The primary nouns derived from the verb ‘to trust’ (’aman) are ‘firmness, stability’ (’emunah ; Isa. 33:6 : ‘and he will be the stability of your times…’) and ‘truthfulness, fidelity, faithfulness’ (’emet ; Ps. 71:22 : ‘I will also praise thee with the harp for thy faithfulness, O my God’). Throughout the OT stability results in security and together they are signs of God’s fidelity to his people. Another term used in this connection refers to God’s loving-kindness in a covenant context (chesed; Ps. 33:18 : “Behold, the eye of the Lord is on those who fear him, on those who hope in his steadfast love ”). God chose Israel (Deut. 7:6-7: ‘the Lord your God has chosen you to be a people for his own possession…’) and his loving-kindness is demonstrated by the many blessings they have received. This covenant relationship presupposes a mutuality of obligation (Deut. 7:9 : ‘Know therefore that the Lord your God is God, the faithful God who keeps covenant and steadfast love with those who love him and keep his commandments…’); Israel’s response of faith is possible only because of God’s prior and continued faithfulness. Out of this mutuality of obligation the paradoxical relationship between faith and fear in the OT (Exod. 14:31 above) becomes more intelligible. The covenant relationship between God and his people results in an exclusive demand (Exod. 20:3 ; Deut. 6:5 ; 18:13 ; 1 Kings 8:61 ; Isa. 38:3) of obedience (Noah in Gen. 6:9, 22 ; 7:5; Abraham in Gen. 22:1-18; Joshua in 1:7-8 ; 24:22-31; Samuel in 1 Sam. 15:17-33) in which idols must be totally rejected (Isa. 42:17). In fact, the opposite of faithfulness is apostasy, as, for example, in Deut. 32:20, in which the phrase ‘children in whom is no faithfulness’ is synonymous with idolatry. Since the faith of Israel is always reflective of God’s fidelity and loving-kindness, it must be expressed not only in obedience but also in praise (Pss. 5:11 ; 9:10 ; 13:5 ; 18:1-3 ; 22:1-5 ; 27:14 ; 62:1, 5-8 ; 141:8).

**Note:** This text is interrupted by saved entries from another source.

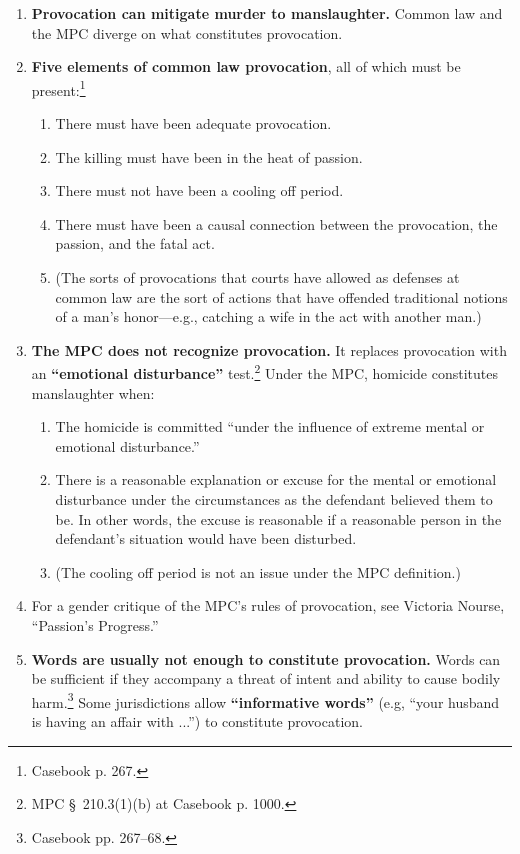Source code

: \begin{enumerate}
    \item \textbf{Provocation can mitigate murder to manslaughter.} Common law 
    and the MPC diverge on what constitutes provocation.
    \item \textbf{Five elements of common law provocation}, all of which must 
    be present:\footnote{Casebook p. 267.}
    \begin{enumerate}
        \item There must have been adequate provocation.
        \item The killing must have been in the heat of passion.
        \item There must not have been a cooling off period.
        \item There must have been a causal connection between the 
        provocation, the passion, and the fatal act.
        \item (The sorts of provocations that courts have allowed as defenses 
        at common law are the sort of actions that have offended traditional 
        notions of a man's honor---e.g., catching a wife in the act with 
        another man.)
    \end{enumerate}
    \item \textbf{The MPC does not recognize provocation.} It replaces 
    provocation with an \textbf{``emotional disturbance''} test.\footnote{MPC 
    § 210.3(1)(b) at Casebook p. 1000.} Under the MPC, homicide constitutes 
    manslaughter when:
    \begin{enumerate}
        \item The homicide is committed ``under the influence of extreme 
        mental or emotional disturbance.''
        \item There is a reasonable explanation or excuse for the mental or 
        emotional disturbance under the circumstances as the defendant 
        believed them to be. In other words, the excuse is reasonable if a 
        reasonable person in the defendant's situation would have been 
        disturbed.
        \item (The cooling off period is not an issue under the MPC 
        definition.)
    \end{enumerate}
    \item For a gender critique of the MPC's rules of provocation, see 
    Victoria Nourse, ``Passion's Progress.''
    \item \textbf{Words are usually not enough to constitute provocation.} 
    Words can be sufficient if they accompany a threat of intent and ability 
    to cause bodily harm.\footnote{Casebook pp. 267--68.} Some jurisdictions 
    allow \textbf{``informative words''} (e.g, ``your husband is having an 
    affair with ...'') to constitute provocation.
\end{enumerate}

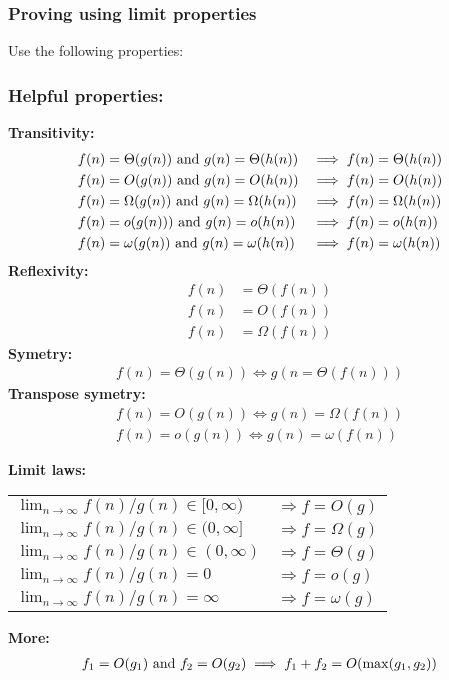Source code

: \documentclass{article}
\begin{document}
            \subsubsection{Proving using limit properties}
            Use the following properties:
            \subsubsection{Helpful properties:}
            \textbf{Transitivity: }
            \begin{align*}
                f(n) &= \Theta(g(n)) \text{ and } g(n) = \Theta(h(n)) &\implies f(n) &= \Theta(h(n))\\
                f(n) &= O(g(n)) \text{ and } g(n) = O(h(n)) &\implies f(n) &= O(h(n))\\
                f(n) &= \Omega(g(n)) \text{ and } g(n) = \Omega(h(n)) &\implies f(n) &= \Omega(h(n))\\
                f(n) &= o(g(n))) \text{ and } g(n) = o(h(n)) &\implies f(n) &= o(h(n))\\
                f(n) &= \omega(g(n)) \text{ and } g(n) = \omega(h(n)) &\implies f(n) &= \omega (h(n))
            \end{align*}
            \textbf{Reflexivity: }
            \begin{align*}
                f(n) &= \Theta(f(n))\\
                f(n) &= O(f(n))\\
                f(n) &= \Omega(f(n))
            \end{align*}
            \textbf{Symetry: }
            \begin{align*}
                f(n) = \Theta (g(n)) \iff g(n = \Theta(f(n)))
            \end{align*}
            \textbf{Transpose symetry: }
            \begin{align*}
                f(n) = O(g(n)) \iff g(n) = \Omega(f(n))\\
                f(n) = o(g(n)) \iff g(n) = \omega (f(n))
            \end{align*}

            \textbf{Limit laws: }

            {\centering
            	\begin{tabular}{ll}
            	$\lim_{n\to\infty}f(n)/g(n) \in[0,\infty)$ &	$\Rightarrow f= O(g)$ \\
            	$\lim_{n\to\infty}f(n)/g(n) \in (0,\infty] $ &		$\Rightarrow f= \Omega(g)$ \\
            	$\lim_{n\to\infty}f(n)/g(n) \in (0,\infty)$  &	$\Rightarrow f= \Theta(g)$ \\
            	$\lim_{n\to\infty}f(n)/g(n) = 0$  &	$\Rightarrow f= o(g)$ \\
            	$\lim_{n\to\infty}f(n)/g(n) = \infty$  &	$\Rightarrow f= \omega(g)$
            	\end{tabular}\par
            }
            \textbf{More: }
            \begin{align*}
                f_1 = O(g_1) \text{ and } f_2 = O(g_2) \implies f_1+f_2= O(\max(g_1,g_2))
            \end{align*}
\end{document}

The prophets deepen the meaning of faith in several ways. For Isaiah (7:1-9) security does not rest in political power but in utter trust in God; in fact, the totality of life must be based on such trust in him (Isa. 7:9 : ‘If you will not believe, surely you shall not be established’). This point is also stressed in Isa. 28:16, a verse of importance for the NT : ‘Therefore thus says the Lord God, ‘Behold, I am laying in Zion for a foundation a stone, a tested stone, a precious cornerstone, of a sure foundation: ‘He who believes will not be in haste.’’’ Isaiah broadens the concept of faith in the direction of hope and knowledge. Typical of the former is Isa. 40:31 : ‘But they who wait for the Lord shall renew their strength, they shall mount up with wings like eagles, they shall run and not be weary, they shall walk and not faint.’ Faced with difficult predicaments, the energy of faith results not in despair, but in hope. The broadening of faith in the direction of knowledge is particularly evident in Isa. 43:10 : “You are my witnesses,’ says the Lord, ‘and my servant whom I have chosen, that you may know and believe and understand that I am He.” Knowledge is not used here in a speculative sense; the reference is to the knowledge of God’s fidelity and loving-kindness experienced in history.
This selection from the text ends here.